Senate Republican Leader Mitch McConnell was on CBS News’ Face The Nation today, where he continued to call the Obama healthcare reform proposal government run healthcare, and he said that a public option is a non-starter on healthcare. McConnell claimed that America has the best healthcare in the world, but he offered no ideas to give more people access to healthcare.
McConnell first brought up the boogeyman of rationed care, “Well, let’s start at the beginning. They teach every first-semester medical student, “Do no harm.” And what the president did not talk about yesterday is his ambitious plan to have a government insurance plan, in effect, that essentially crowds out of the private market all the competition that we have among insurance companies today to have a national rationing board which would determine what kind of treatments would be available for American citizens.”

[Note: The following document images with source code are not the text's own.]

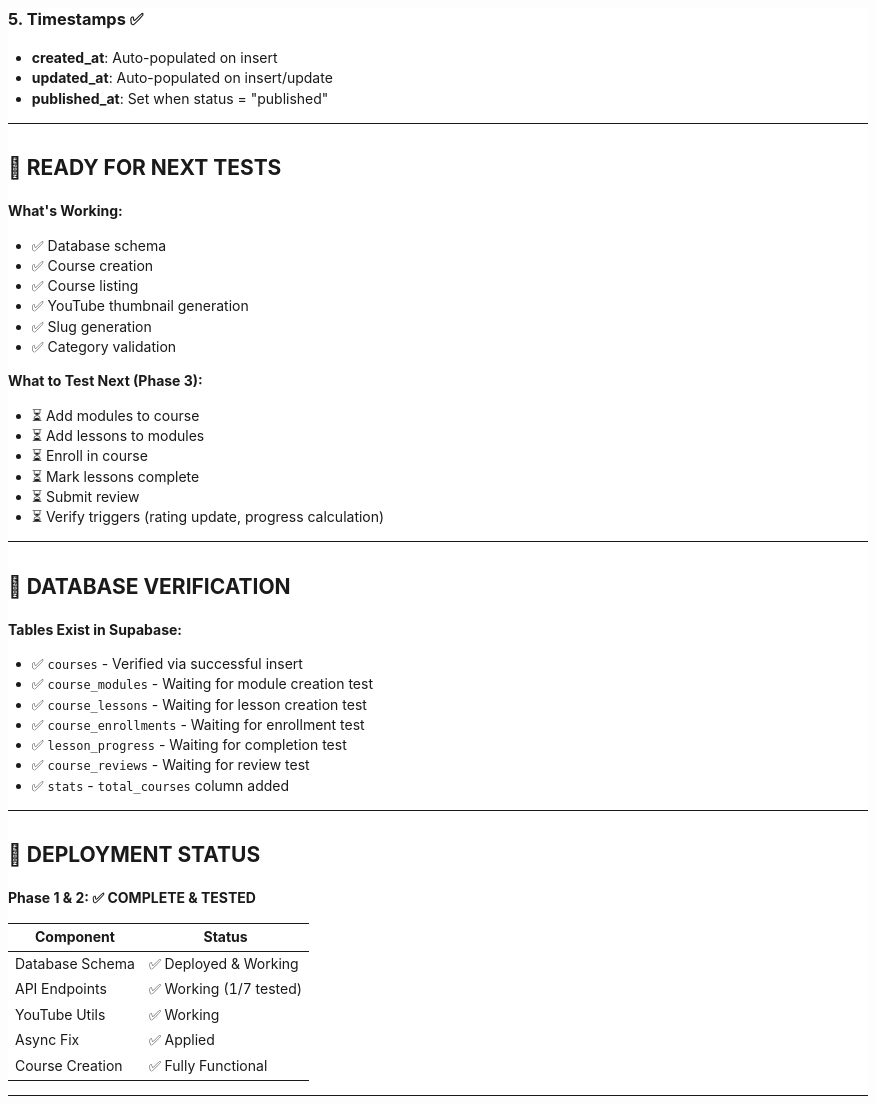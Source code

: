 ### **5. Timestamps** ✅

- **created_at**: Auto-populated on insert
- **updated_at**: Auto-populated on insert/update
- **published_at**: Set when status = "published"

---

## 🎯 READY FOR NEXT TESTS

**What's Working:**

- ✅ Database schema
- ✅ Course creation
- ✅ Course listing
- ✅ YouTube thumbnail generation
- ✅ Slug generation
- ✅ Category validation

**What to Test Next (Phase 3):**

- ⏳ Add modules to course
- ⏳ Add lessons to modules
- ⏳ Enroll in course
- ⏳ Mark lessons complete
- ⏳ Submit review
- ⏳ Verify triggers (rating update, progress calculation)

---

## 📁 DATABASE VERIFICATION

**Tables Exist in Supabase:**

- ✅ `courses` - Verified via successful insert
- ✅ `course_modules` - Waiting for module creation test
- ✅ `course_lessons` - Waiting for lesson creation test
- ✅ `course_enrollments` - Waiting for enrollment test
- ✅ `lesson_progress` - Waiting for completion test
- ✅ `course_reviews` - Waiting for review test
- ✅ `stats` - `total_courses` column added

---

## 🚀 DEPLOYMENT STATUS

**Phase 1 & 2: ✅ COMPLETE & TESTED**

| Component       | Status                  |
| --------------- | ----------------------- |
| Database Schema | ✅ Deployed & Working   |
| API Endpoints   | ✅ Working (1/7 tested) |
| YouTube Utils   | ✅ Working              |
| Async Fix       | ✅ Applied              |
| Course Creation | ✅ Fully Functional     |

---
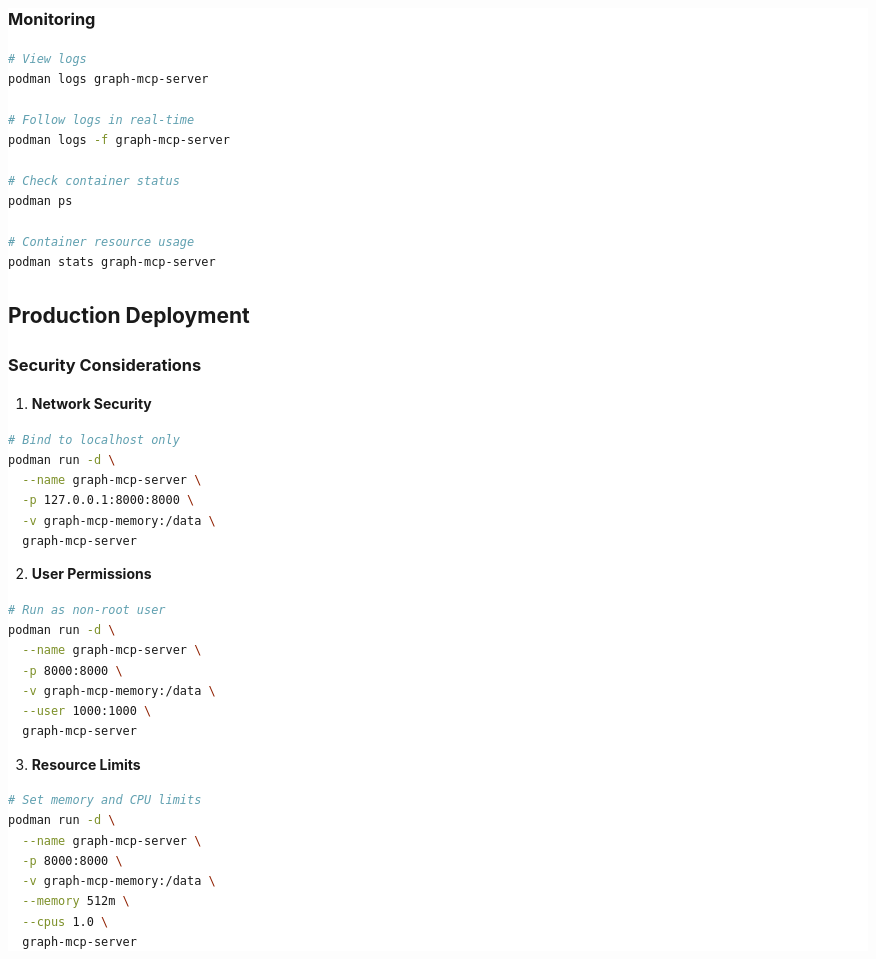 ### Monitoring

```bash
# View logs
podman logs graph-mcp-server

# Follow logs in real-time
podman logs -f graph-mcp-server

# Check container status
podman ps

# Container resource usage
podman stats graph-mcp-server
```

## Production Deployment

### Security Considerations

1. **Network Security**
```bash
# Bind to localhost only
podman run -d \
  --name graph-mcp-server \
  -p 127.0.0.1:8000:8000 \
  -v graph-mcp-memory:/data \
  graph-mcp-server
```

2. **User Permissions**
```bash
# Run as non-root user
podman run -d \
  --name graph-mcp-server \
  -p 8000:8000 \
  -v graph-mcp-memory:/data \
  --user 1000:1000 \
  graph-mcp-server
```

3. **Resource Limits**
```bash
# Set memory and CPU limits
podman run -d \
  --name graph-mcp-server \
  -p 8000:8000 \
  -v graph-mcp-memory:/data \
  --memory 512m \
  --cpus 1.0 \
  graph-mcp-server
```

McConnell compared the president’s healthcare plan to the auto industry bailout, “We’ve seen a, kind of, version of that over in the auto takeover. You’ve got Ford Motor Company, which makes Ford vehicles in my hometown — it didn’t take any government money — now having to compete with a government-controlled General Motors acceptance corporation, trying to finance their cars in competition with the government financing company. And they’re having a hard time doing it. We know that, if the government gets in this business, pretty soon nobody else will be in the business.”
He also said that Republicans won’t support a public option, “I think that, for virtually every Republican, a government plan is a non-starter. There are a whole lot of other things we can agree to do on a bipartisan basis that will dramatically improve our system. But we already have the best health care in the world. We know it costs a lot, but we have the best health care in the world. And I don’t think many Americans want to start having to, you know, wait in line and start getting government permission for procedures. We need to be very careful about taking the wrong steps.”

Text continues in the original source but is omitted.